_WHAT YOU NEED TO DO:_
Below are records to repeat exactly; copy them without the pictures.
SUPPLIED RECORDS section start
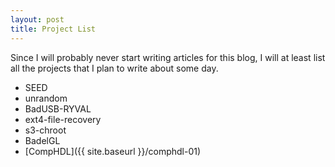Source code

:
 ```yaml
---
layout: post
title: Project List
---
```


Since I will probably never start writing articles for this blog, I will at least list all the projects that I plan to write about some day.


* SEED
* unrandom
* BadUSB-RYVAL
* ext4-file-recovery
* s3-chroot
* BadelGL
* [CompHDL]({{ site.baseurl }}/comphdl-01)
SUPPLIED RECORDS section end
_EXERCISE ANSWER:_
Source code

:
 ```yaml
---
layout: post
title: Project List
---
```


Since I will probably never start writing articles for this blog, I will at least list all the projects that I plan to write about some day.


* SEED
* unrandom
* BadUSB-RYVAL
* ext4-file-recovery
* s3-chroot
* BadelGL
* [CompHDL]({{ site.baseurl }}/comphdl-01)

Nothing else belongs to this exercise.